SRC= process.c dot_out.c dotpstree.c
OBJ= ${SRC:.c=.o}
DEP= ${SRC:.c=.d}
 
all: dotpstree
 
dotpstree: ${OBJ}
 
clean:
	${RM} ${OBJ}
	${RM} ${DEP}
	${RM} dotpstree
 
-include ${DEP}
 
# END

And the main program:

/* dotpstree.c: a dot version of pstree using procps-ng */
 
# include <err.h>
# include <stdlib.h>
# include <stdio.h>
 
# include "dot_out.h"
# include "process.h"
 
int main(int argc, char *argv[])
{
 
  struct process_set *set = make_process_set();
 
  int has_file_output = 0;
  FILE *out = stdout;
  if (argc > 1) {
    out = fopen(argv[1], "w");
    has_file_output = 1;
    if (!out)
      err(1, "can't open %s", argv[1]);
  }
 
  dot_output(out, set);
 
  if (has_file_output)
    fclose(out);
 
  process_set_delete(set);
 
  return 0;
}

Advanced options

In this section we will extend our program with some extra features, if you want to go a little bit further, you can take a look at the man page for pstree(1).

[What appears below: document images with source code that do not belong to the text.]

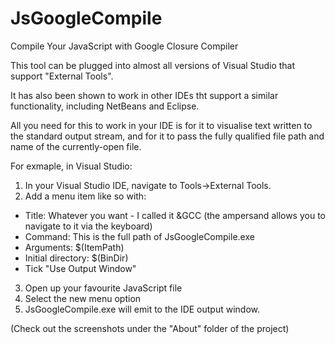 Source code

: JsGoogleCompile
===============

Compile Your JavaScript with Google Closure Compiler

This tool can be plugged into almost all versions of Visual Studio that support "External Tools". 

It has also been shown to work in other IDEs tht support a similar functionality, including NetBeans and Eclipse. 

All you need for this to work in your IDE is for it to visualise text written to the standard output stream, and for it to pass the fully qualified file path and name of the currently-open file.

For exmaple, in Visual Studio:
1. In your Visual Studio IDE, navigate to Tools->External Tools. 
2. Add a menu item like so with:

 - Title: Whatever you want  - I called it &GCC (the ampersand allows you to navigate to it via the keyboard)
 - Command: This is the full path of JsGoogleCompile.exe
 - Arguments: $(ItemPath)
 - Initial directory: $(BinDir)
 - Tick "Use Output Window"

3. Open up your favourite JavaScript file
4. Select the new menu option
5. JsGoogleCompile.exe will emit to the IDE output window.

(Check out the screenshots under the "About" folder of the project)
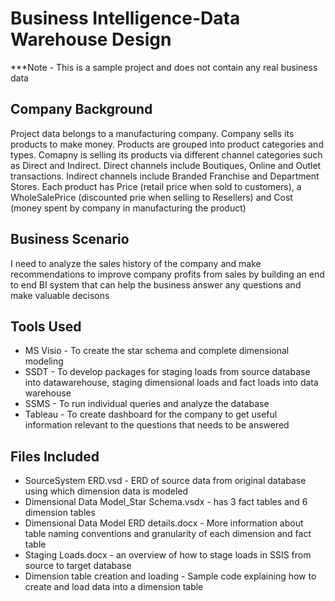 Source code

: # Business Intelligence-Data Warehouse Design

***Note - This is a sample project and does not contain any real business data

## Company Background
Project data belongs to a manufacturing company. Company sells its products to make money. Products are grouped into product categories and types. Comapny is selling its products via different channel categories such as Direct and Indirect. Direct channels include Boutiques, Online and Outlet transactions. Indirect channels include Branded Franchise and Department Stores. Each product has Price (retail price when sold to customers), a WholeSalePrice (discounted prie when selling to Resellers) and Cost (money spent by company in manufacturing the product)

## Business Scenario 
I need to analyze the sales history of the company and make recommendations to improve company profits from sales by building an end to end BI system that can help the business answer any questions and make valuable decisons

## Tools Used
* MS Visio - To create the star schema and complete dimensional modeling 
* SSDT - To develop packages for staging loads from source database into datawarehouse, staging dimensional loads and fact loads into data warehouse
* SSMS - To run individual queries and analyze the database
* Tableau - To create dashboard for the company to get useful information relevant to the questions that needs to be answered

## Files Included
* SourceSystem ERD.vsd - ERD of source data from original database using which dimension data is modeled
* Dimensional Data Model_Star Schema.vsdx - has 3 fact tables and 6 dimension tables
* Dimensional Data Model ERD details.docx - More information about table naming conventions and granularity of each dimension and fact table 
* Staging Loads.docx - an overview of how to stage loads in SSIS from source to target database
* Dimension table creation and loading - Sample code explaining how to create and load data into a dimension table

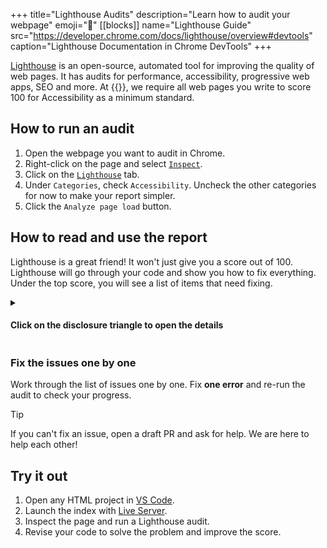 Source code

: +++
title="Lighthouse Audits"
description="Learn how to audit your webpage"
emoji="🔦"
[[blocks]]
name="Lighthouse Guide"
src="https://developer.chrome.com/docs/lighthouse/overview#devtools"
caption="Lighthouse Documentation in Chrome DevTools"
+++

[Lighthouse](https://developer.chrome.com/docs/lighthouse/overview) is an open-source, automated tool for improving the quality of web pages. It has audits for performance, accessibility, progressive web apps, SEO and more. At {{<our-name>}}, we require all web pages you write to score 100 for Accessibility as a minimum standard.

## How to run an audit

1. Open the webpage you want to audit in Chrome.
2. Right-click on the page and select [`Inspect`](https://developer.chrome.com/docs/devtools/open).
3. Click on the [`Lighthouse`](https://developer.chrome.com/docs/lighthouse/overview#devtools) tab.
4. Under `Categories`, check `Accessibility`. Uncheck the other categories for now to make your report simpler.
5. Click the `Analyze page load` button.

## How to read and use the report

Lighthouse is a great friend! It won't just give you a score out of 100. Lighthouse will go through your code and show you how to fix everything. Under the top score, you will see a list of items that need fixing.

<details>
<summary>

#### Click on the disclosure triangle to open the details

</summary>

Each item will have a description of the problem and why it matters for users. It will identify the exact location of the problem in your code and link you to [a detailed explanation of how to fix it](https://dequeuniversity.com/rules/axe/4.10/color-contrast).

![Lighthouse report](lighthouse-anatomy.png)

</details>

### Fix the issues one by one

Work through the list of issues one by one. Fix **one error** and re-run the audit to check your progress.

> [!TIP]
> If you can't fix an issue, open a draft PR and ask for help. We are here to help each other!

## Try it out

1. Open any HTML project in [VS Code](https://code.visualstudio.com/).
1. Launch the index with [Live Server](https://marketplace.visualstudio.com/items?itemName=ritwickdey.LiveServer).
1. Inspect the page and run a Lighthouse audit.
1. Revise your code to solve the problem and improve the score.
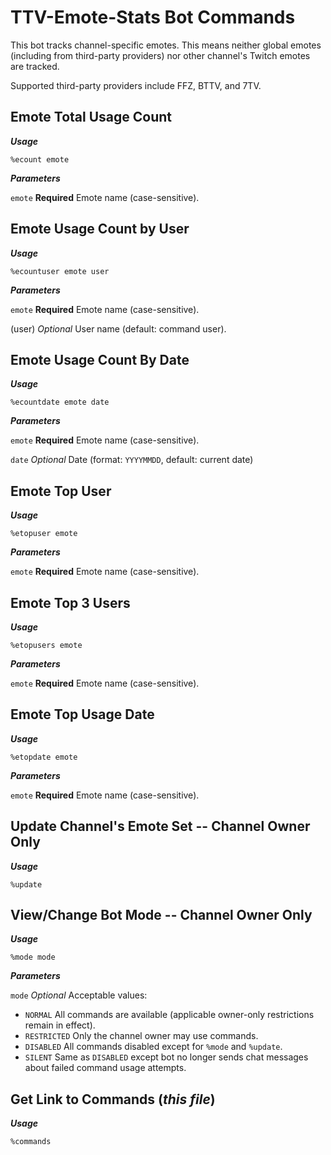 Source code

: # TTV-Emote-Stats Bot Commands
This bot tracks channel-specific emotes. This means neither global emotes (including from third-party providers) nor other channel's Twitch emotes are tracked.

Supported third-party providers include FFZ, BTTV, and 7TV.

## Emote Total Usage Count

___Usage___

`%ecount emote`

___Parameters___

`emote` **Required** Emote name (case-sensitive).

## Emote Usage Count by User

___Usage___

`%ecountuser emote user` 

___Parameters___

`emote` **Required** Emote name (case-sensitive).

(user) *Optional* User name (default: command user).

## Emote Usage Count By Date

___Usage___

`%ecountdate emote date`

___Parameters___

`emote` **Required** Emote name (case-sensitive).

`date` *Optional* Date (format: `YYYYMMDD`, default: current date)

## Emote Top User

___Usage___

`%etopuser emote`

___Parameters___

`emote` **Required** Emote name (case-sensitive).

## Emote Top 3 Users

___Usage___

`%etopusers emote`

___Parameters___

`emote` **Required** Emote name (case-sensitive).

## Emote Top Usage Date

___Usage___

`%etopdate emote`

___Parameters___

`emote` **Required** Emote name (case-sensitive).

## Update Channel's Emote Set -- **Channel Owner Only**

___Usage___

`%update`

## View/Change Bot Mode -- **Channel Owner Only**

___Usage___

`%mode mode`

___Parameters___

`mode` *Optional* Acceptable values:
  - `NORMAL` All commands are available (applicable owner-only restrictions remain in effect).
  - `RESTRICTED` Only the channel owner may use commands.
  - `DISABLED` All commands disabled except for `%mode` and `%update`.
  - `SILENT` Same as `DISABLED` except bot no longer sends chat messages about failed command usage attempts.

## Get Link to Commands (*this file*)

___Usage___

`%commands` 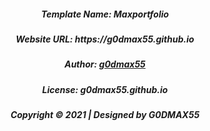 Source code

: <h5 align="center">Template Name: Maxportfolio</h5>
<h5 align="center">Website URL: https://g0dmax55.github.io</h5>
<h5 align="center">Author: <a href="https://www.instagram.com/g0dmax55">g0dmax55</a></h5>
<h5 align="center">License: g0dmax55.github.io</h5>
<h5 align="center">Copyright © 2021 | Designed by G0DMAX55</h5>

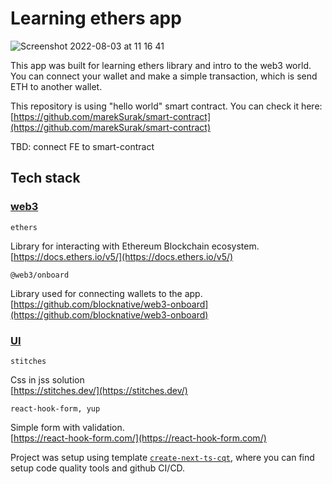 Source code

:# Learning ethers app
![Screenshot 2022-08-03 at 11 16 41](https://user-images.githubusercontent.com/20334563/182572200-8fecbc0f-29b8-472f-bd2a-e9ab094affce.png)


This app was built for learning ethers library and intro to the web3 world.
You can connect your wallet and make a simple transaction, which is send ETH to another wallet.

This repository is using "hello world" smart contract. You can check it here:
[https://github.com/marekSurak/smart-contract](https://github.com/marekSurak/smart-contract)

TBD: connect FE to smart-contract

## Tech stack

### <u>web3</u>

`ethers`

Library for interacting with Ethereum Blockchain ecosystem.<br />
[https://docs.ethers.io/v5/](https://docs.ethers.io/v5/)

`@web3/onboard`

Library used for connecting wallets to the app.<br />
[https://github.com/blocknative/web3-onboard](https://github.com/blocknative/web3-onboard)

### <u>UI</u>

`stitches`

Css in jss solution<br />
[https://stitches.dev/](https://stitches.dev/)

`react-hook-form, yup`

Simple form with validation.<br />
[https://react-hook-form.com/](https://react-hook-form.com/)

Project was setup using template [`create-next-ts-cqt`](https://github.com/marekSurak/create-next-ts-cqt), where you can find setup code quality tools and github CI/CD.
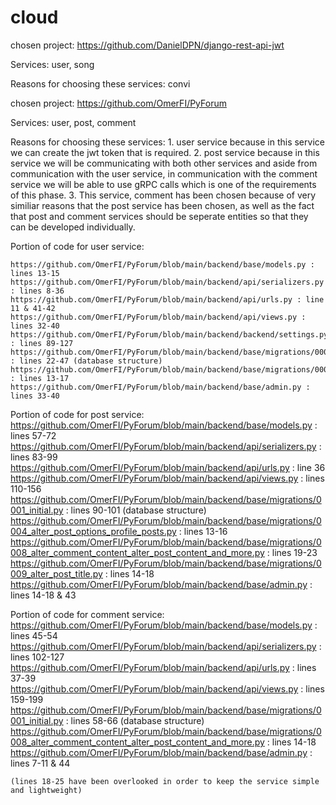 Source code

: # cloud
chosen project: https://github.com/DanielDPN/django-rest-api-jwt

Services: user, song

Reasons for choosing these services: convi



chosen project: https://github.com/OmerFI/PyForum

Services: user, post, comment

Reasons for choosing these services: 1. user service because in this service we can create the jwt token that is required. 2. post service because in this service we will be communicating with both other services and aside from communication with the user service, in communication with the comment service we will be able to use gRPC calls which is one of the requirements of this phase. 3. This service, comment has been chosen because of very similiar reasons that the post service has been chosen, as well as the fact that post and comment services should be seperate entities so that they can be developed individually.

Portion of code for user service: 
    
    https://github.com/OmerFI/PyForum/blob/main/backend/base/models.py : lines 13-15 
    https://github.com/OmerFI/PyForum/blob/main/backend/api/serializers.py : lines 8-36
    https://github.com/OmerFI/PyForum/blob/main/backend/api/urls.py : line 11 & 41-42
    https://github.com/OmerFI/PyForum/blob/main/backend/api/views.py : lines 32-40
    https://github.com/OmerFI/PyForum/blob/main/backend/backend/settings.py : lines 89-127
    https://github.com/OmerFI/PyForum/blob/main/backend/base/migrations/0001_initial.py : lines 22-47 (database structure)
    https://github.com/OmerFI/PyForum/blob/main/backend/base/migrations/0007_alter_user_email.py : lines 13-17
    https://github.com/OmerFI/PyForum/blob/main/backend/base/admin.py : lines 33-40
    

Portion of code for post service: 
    https://github.com/OmerFI/PyForum/blob/main/backend/base/models.py : lines 57-72
    https://github.com/OmerFI/PyForum/blob/main/backend/api/serializers.py : lines 83-99
    https://github.com/OmerFI/PyForum/blob/main/backend/api/urls.py : line 36
    https://github.com/OmerFI/PyForum/blob/main/backend/api/views.py : lines 110-156
    https://github.com/OmerFI/PyForum/blob/main/backend/base/migrations/0001_initial.py : lines 90-101 (database structure)
    https://github.com/OmerFI/PyForum/blob/main/backend/base/migrations/0004_alter_post_options_profile_posts.py : lines 13-16
    https://github.com/OmerFI/PyForum/blob/main/backend/base/migrations/0008_alter_comment_content_alter_post_content_and_more.py : lines 19-23
    https://github.com/OmerFI/PyForum/blob/main/backend/base/migrations/0009_alter_post_title.py : lines 14-18
    https://github.com/OmerFI/PyForum/blob/main/backend/base/admin.py : lines 14-18 & 43

Portion of code for comment service: 
    https://github.com/OmerFI/PyForum/blob/main/backend/base/models.py : lines 45-54
    https://github.com/OmerFI/PyForum/blob/main/backend/api/serializers.py : lines 102-127
    https://github.com/OmerFI/PyForum/blob/main/backend/api/urls.py : lines 37-39
    https://github.com/OmerFI/PyForum/blob/main/backend/api/views.py : lines 159-199
    https://github.com/OmerFI/PyForum/blob/main/backend/base/migrations/0001_initial.py : lines 58-66 (database structure)
    https://github.com/OmerFI/PyForum/blob/main/backend/base/migrations/0008_alter_comment_content_alter_post_content_and_more.py : lines 14-18
    https://github.com/OmerFI/PyForum/blob/main/backend/base/admin.py : lines 7-11 & 44
    
    
    
    
    (lines 18-25 have been overlooked in order to keep the service simple and lightweight)
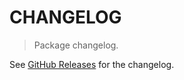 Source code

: # CHANGELOG

> Package changelog.

See [GitHub Releases](https://github.com/stdlib-js/constants-float32/releases) for the changelog. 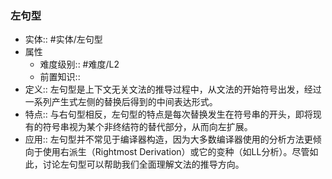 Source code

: ###  左句型 
- 实体:: #实体/左句型 
- 属性
	- 难度级别:: #难度/L2
	- 前置知识::
- 定义:: 左句型是上下文无关文法的推导过程中，从文法的开始符号出发，经过一系列产生式左侧的替换后得到的中间表达形式。
- 特点:: 与右句型相反，左句型的特点是每次替换发生在符号串的开头，即将现有的符号串视为某个非终结符的替代部分，从而向左扩展。
- 应用:: 左句型并不常见于编译器构造，因为大多数编译器使用的分析方法更倾向于使用右派生（Rightmost Derivation）或它的变种（如LL分析）。尽管如此，讨论左句型可以帮助我们全面理解文法的推导方向。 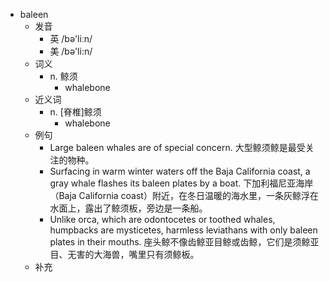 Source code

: - baleen
  - 发音
    - 英 /bə'liːn/
    - 美 /bə'li:n/
  - 词义
    - n. 鲸须
      - whalebone
  - 近义词
    - n. [脊椎]鲸须
      - whalebone
  - 例句
    - Large baleen whales are of special concern. 大型鲸须鲸是最受关注的物种。
    - Surfacing in warm winter waters off the Baja California coast, a gray whale flashes its baleen plates by a boat. 下加利福尼亚海岸（Baja California coast）附近，在冬日温暖的海水里，一条灰鲸浮在水面上，露出了鲸须板，旁边是一条船。
    - Unlike orca, which are odontocetes or toothed whales, humpbacks are mysticetes, harmless leviathans with only baleen plates in their mouths. 座头鲸不像齿鲸亚目鲸或齿鲸，它们是须鲸亚目、无害的大海兽，嘴里只有须鲸板。
  - 补充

In order to support those options, you need to add parameters to the command line of the program, you are free to manage them as you wish but the program must keep the original behavior when run with no parameter or with a single one. You will provide a file called BONUS with a quick description on how we can tests your bonus.

These extensions are bonus and thus less guided.

Display process name

So far we only use PID of process, it would be nice to have the command name.

In structure proc_t there's two fields that can be used for that: cmdline and cmd.

The first one is an array of strings corresponding to the argv array in the process and the second one is the basename of the command (the last element of command path, thus the command name). The cmd field seems appropriate, it's a static string (of max 16char) in the structure, you will extend our process structure in order to store that name and copy the content of cmd in your struct.

You can use that name when generating the dot output by adding for each process a line that may look like this:

  1 [label="init"];

Selecting a user

Once your able to build the complete tree of processes, we can add a simple filter in order to only display process for a given user.

This a little bit more tricky than command name: we can pass some options to readproctab(3) in order to get only process matching a given user id, but in that case we probably won't have a tree but a forest. Implementing this bonus requires some change in the way we build the tree, but you can simplifies the problem by keeping a fake root in place of the process with pid 1.

In order to obtain processes from a given uid, you will need to use the following call to readproctab(3) (see also openproc(3) for more information):

  tab = readproctab(PROC_FILLSTAT | PROC_UID(uid));

If you want to use a username rather than a uid number, you need getpwwnam(3) (read the manual).